Many economic "experts" are fixating on FTSE 100 as the primary indicator of the UK's economy. When the FTSE 100 is down, they panic. When it rebounds, they rejoice.

The fact is: they are looking in the wrong place. The FTSE 100 measures the hundred wealthiest companies - not the 100 most innovative ones. The new, innovative, largely undiscovered small startups will be the drivers of growth in the UK's new, innovative economy. Those businesses are not part of the FTSE 100; most are not publicly traded at all. They are small startups that will be the next large job creators.

The majority of new jobs in America come from small businesses. The same is true in the UK, and will become increasingly true as the UK's economy moves away from large crony capitalists and towards entrepreneurial startups. New jobs in the UK will come from innovative small businesses, not from businesses that have the ability to get special favors from EU regulators.

Some economists have suggested that the FTSE 250, which looks at the 250 wealthiest companies, is a better measure. It might be, but not by much. The companies that will make the UK's new, independent economy great might show up in the FTSE 10,000 (if it existed). But in reality, most of those companies are not even publicly traded.

Some of the FTSE 100 companies are not even UK companies, and are headquartered elsewhere in Europe. Some of the fluctuations in their stock prices simply reflect the fact that without the UK, the lazier economies in Europe will lose one of their biggest crutches. In other words, if their stock prices fall, that doesn't necessarily show a lack of faith in the UK; they show a lack of faith the socialist economies in the rest of Europe. Investors realize that without the UK shouldering a huge portion of the burden (1/6th of the EU economy), the EU won't last.

A government bailout or similar "stimulus" will certainly help the FTSE 100 companies - at the expense of the innovative entrepreneurs who could actually build the economy. It amounts to replacing EU special privileges for large businesses with UK special privileges for large businesses. It creates unsustainable, bailout-based jobs, instead of meaningful, lasting, productive jobs. That's a lateral move at best.

Instead, the UK should reject crony capitalism, eliminate regulations on small entrepreneurs, and reduce the taxes that stifle innovative small businesses. That means more innovation, better products and services, and more real jobs.

If the UK can disentangle itself from the EU crony capitalism and UK crony capitalism, and move towards a capitalist and innovative economy, it will soon see a massive resurgence in jobs and economic growth. This will be true economic growth, without crony capitalist strings attached.

In Liberty

Arvin Vohra
Vice Chair
Libertarian National Committee

Brexit: The British Pound Will Be Fine

Fear mongers have said that the pound is "taking down the Euro." Nonsense.

Remember group projects in school, in which a few people would work together and everyone would get the same grade? You always wanted as many A students and as few D students as possible in your group.
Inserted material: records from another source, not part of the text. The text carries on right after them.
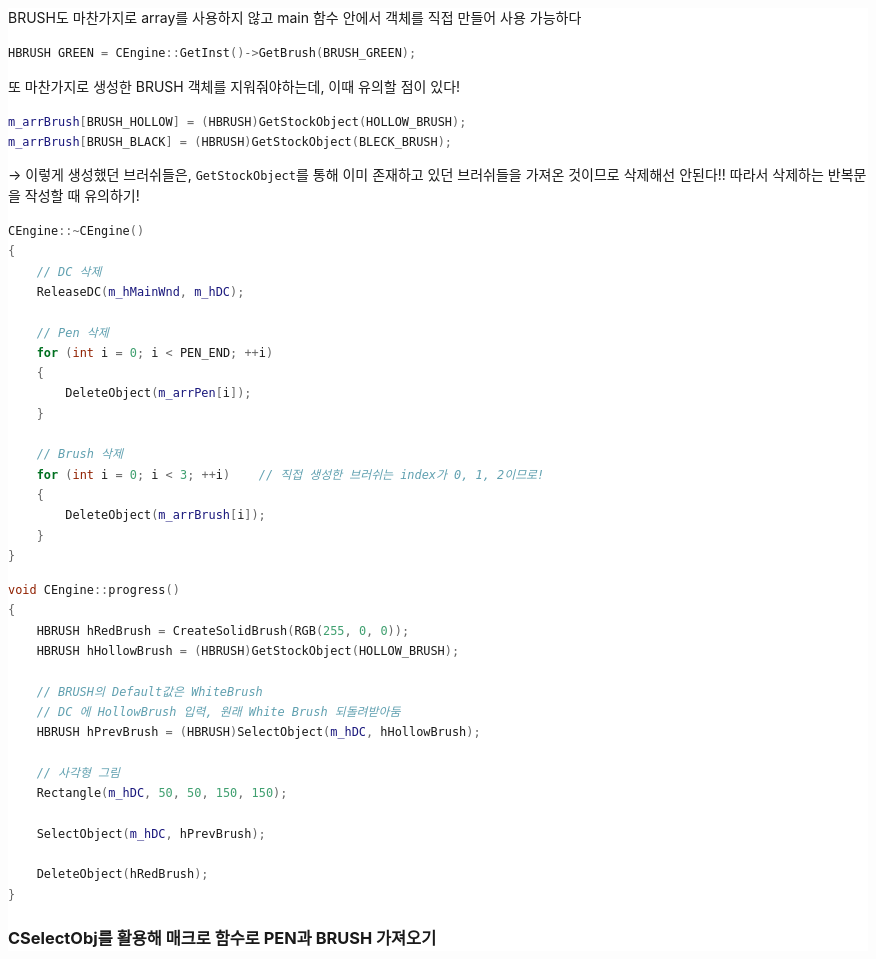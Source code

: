 BRUSH도 마찬가지로 array를 사용하지 않고 main 함수 안에서 객체를 직접 만들어 사용 가능하다

```cpp
HBRUSH GREEN = CEngine::GetInst()->GetBrush(BRUSH_GREEN);
```

또 마찬가지로 생성한 BRUSH 객체를 지워줘야하는데, 이때 유의할 점이 있다!

```cpp
m_arrBrush[BRUSH_HOLLOW] = (HBRUSH)GetStockObject(HOLLOW_BRUSH);
m_arrBrush[BRUSH_BLACK] = (HBRUSH)GetStockObject(BLECK_BRUSH);
```

→ 이렇게 생성했던 브러쉬들은, `GetStockObject`를 통해 이미 존재하고 있던 브러쉬들을 가져온 것이므로 삭제해선 안된다!! 따라서 삭제하는 반복문을 작성할 때 유의하기!

```cpp
CEngine::~CEngine()
{
	// DC 삭제
	ReleaseDC(m_hMainWnd, m_hDC);

	// Pen 삭제
	for (int i = 0; i < PEN_END; ++i)
	{
		DeleteObject(m_arrPen[i]);
	}

	// Brush 삭제
	for (int i = 0; i < 3; ++i)    // 직접 생성한 브러쉬는 index가 0, 1, 2이므로!
	{
		DeleteObject(m_arrBrush[i]);
	}
}
```

```cpp
void CEngine::progress()
{
	HBRUSH hRedBrush = CreateSolidBrush(RGB(255, 0, 0));
	HBRUSH hHollowBrush = (HBRUSH)GetStockObject(HOLLOW_BRUSH);

	// BRUSH의 Default값은 WhiteBrush
	// DC 에 HollowBrush 입력, 원래 White Brush 되돌려받아둠
	HBRUSH hPrevBrush = (HBRUSH)SelectObject(m_hDC, hHollowBrush);

	// 사각형 그림
	Rectangle(m_hDC, 50, 50, 150, 150);

	SelectObject(m_hDC, hPrevBrush);

	DeleteObject(hRedBrush);
}
```

### CSelectObj를 활용해 매크로 함수로 PEN과 BRUSH 가져오기
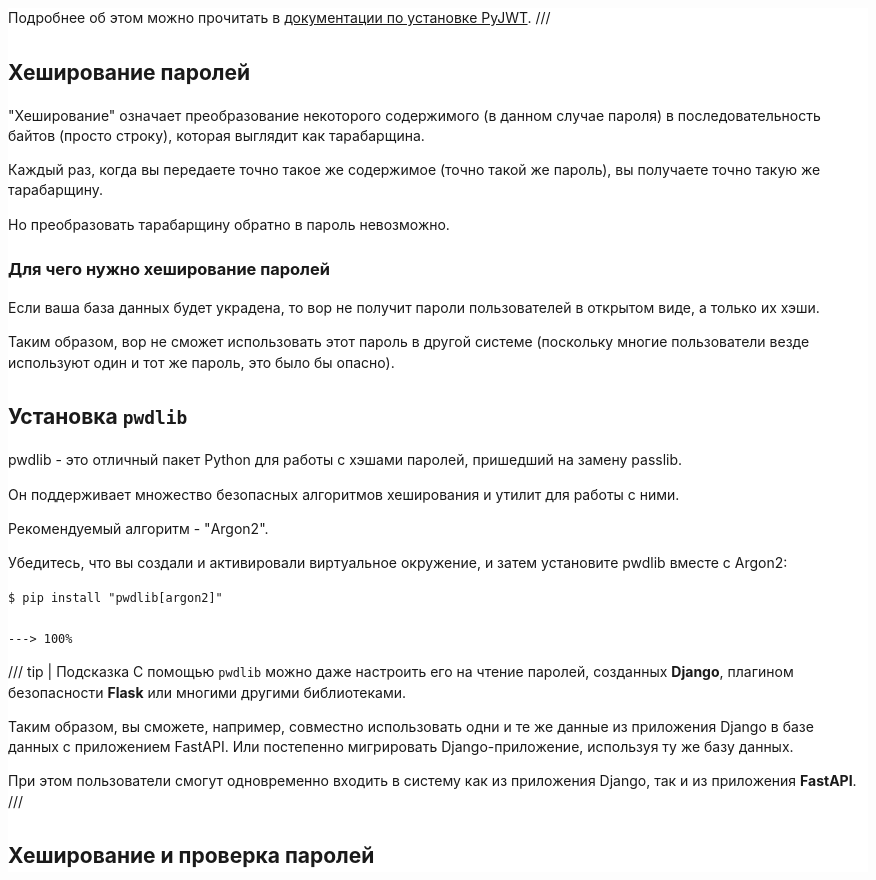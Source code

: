 Подробнее об этом можно прочитать в <a href=«https://pyjwt.readthedocs.io/en/latest/installation.html» class=«external-link» target=«_blank»>документации по установке PyJWT</a>.
///

## Хеширование паролей

"Хеширование" означает преобразование некоторого содержимого (в данном случае пароля) в последовательность байтов (просто строку), которая выглядит как тарабарщина.

Каждый раз, когда вы передаете точно такое же содержимое (точно такой же пароль), вы получаете точно такую же тарабарщину.

Но преобразовать тарабарщину обратно в пароль невозможно.

### Для чего нужно хеширование паролей

Если ваша база данных будет украдена, то вор не получит пароли пользователей в открытом виде, а только их хэши.

Таким образом, вор не сможет использовать этот пароль в другой системе (поскольку многие пользователи везде используют один и тот же пароль, это было бы опасно).

## Установка `pwdlib`

pwdlib - это отличный пакет Python для работы с хэшами паролей, пришедший на замену passlib.

Он поддерживает множество безопасных алгоритмов хеширования и утилит для работы с ними.

Рекомендуемый алгоритм - "Argon2".

Убедитесь, что вы создали и активировали виртуальное окружение, и затем установите pwdlib вместе с Argon2:

<div class="termy">

```console
$ pip install "pwdlib[argon2]"

---> 100%
```

</div>

/// tip | Подсказка
С помощью `pwdlib` можно даже настроить его на чтение паролей, созданных **Django**, плагином безопасности **Flask** или многими другими библиотеками.

Таким образом, вы сможете, например, совместно использовать одни и те же данные из приложения Django в базе данных с приложением FastAPI. Или постепенно мигрировать Django-приложение, используя ту же базу данных.

При этом пользователи смогут одновременно входить в систему как из приложения Django, так и из приложения **FastAPI**.
///

## Хеширование и проверка паролей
The EU is like one of those groups. It had two A students: Britain and Germany. It also had 26 D students. Now one of those A students is leaving.

The pound is going down for a simple reason: investors are pulling out of crony capitalist companies whose primary value is special privileges from EU regulators. That lowers demand for those stocks, and thus lowers price.

Those investors have started looking for innovating and productive companies instead. In a few weeks or months they will find those companies. At that point, demand for those new stocks (and their prices) will rise.

But what about the euro? Why did the price of the Euro fall? If the pound falls, if anything, the Euro should go up. After all, the dollar and yen did, as people looked for temporary alternatives to the pound. If people believed in the EU, then nothing much would have changed in the euro.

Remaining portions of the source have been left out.